(Task goal): From the records below, copy each line in which the string "delivers" occurs.

Pictures paired with source code
"""

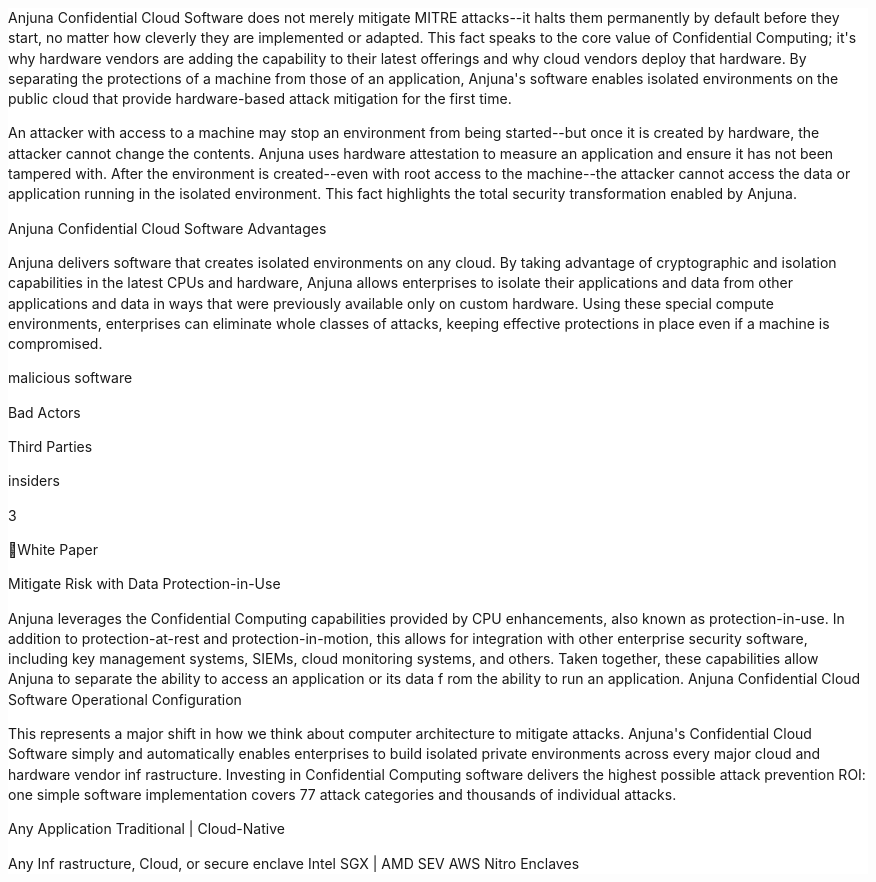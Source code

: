 
Anjuna Confidential Cloud Software does not merely mitigate MITRE attacks--it halts them permanently by default before they start, no matter how cleverly they are implemented or adapted. This fact speaks to the core value of Confidential Computing; it's why hardware vendors are adding the capability to their latest offerings and why cloud vendors deploy that hardware. By separating the protections of a machine from those of an application, Anjuna's software enables isolated environments on the public cloud that provide hardware-based attack mitigation for the first time. 

An attacker with access to a machine may stop an environment from being started--but once it is created by hardware, the attacker cannot change the contents. Anjuna uses hardware attestation to measure an application and ensure it has not been tampered with. After the environment is created--even with root access to the machine--the attacker cannot access the data or application running in the isolated environment. This fact highlights the total security transformation enabled by Anjuna.


Anjuna Confidential Cloud Software Advantages



Anjuna delivers software that creates isolated environments on any cloud. By taking advantage of cryptographic and isolation capabilities in the latest CPUs and hardware, Anjuna allows enterprises to isolate their applications and data from other applications and data in ways that were previously available only on custom hardware. Using these special compute environments, enterprises can eliminate whole classes of attacks, keeping effective protections in place even if a machine is compromised.

malicious
 software

Bad Actors

Third Parties

insiders

3

White Paper

Mitigate Risk with Data
Protection-in-Use


Anjuna leverages the Confidential Computing capabilities provided by CPU enhancements, also known as protection-in-use. In addition to protection-at-rest and protection-in-motion, this allows for integration with other enterprise security software, including key management systems, SIEMs, cloud monitoring systems, and others. Taken together, these capabilities allow Anjuna to separate the ability to access an application or its data f rom the ability to run an application.
Anjuna Confidential Cloud Software Operational Configuration

This represents a major shift in how we think about computer architecture to mitigate attacks. Anjuna's Confidential Cloud Software simply and automatically enables enterprises to build isolated private environments across every major cloud and hardware vendor inf rastructure. Investing in Confidential Computing software delivers the highest possible attack prevention ROI: one simple software implementation covers 77 attack categories and thousands of individual attacks.

Any Application
 Traditional | Cloud-Native

Any Inf rastructure, Cloud, or secure enclave
Intel SGX | AMD SEV
 AWS Nitro Enclaves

"""

(Result of the task):
Anjuna delivers software that creates isolated environments on any cloud. By taking advantage of cryptographic and isolation capabilities in the latest CPUs and hardware, Anjuna allows enterprises to isolate their applications and data from other applications and data in ways that were previously available only on custom hardware. Using these special compute environments, enterprises can eliminate whole classes of attacks, keeping effective protections in place even if a machine is compromised.
This represents a major shift in how we think about computer architecture to mitigate attacks. Anjuna's Confidential Cloud Software simply and automatically enables enterprises to build isolated private environments across every major cloud and hardware vendor inf rastructure. Investing in Confidential Computing software delivers the highest possible attack prevention ROI: one simple software implementation covers 77 attack categories and thousands of individual attacks.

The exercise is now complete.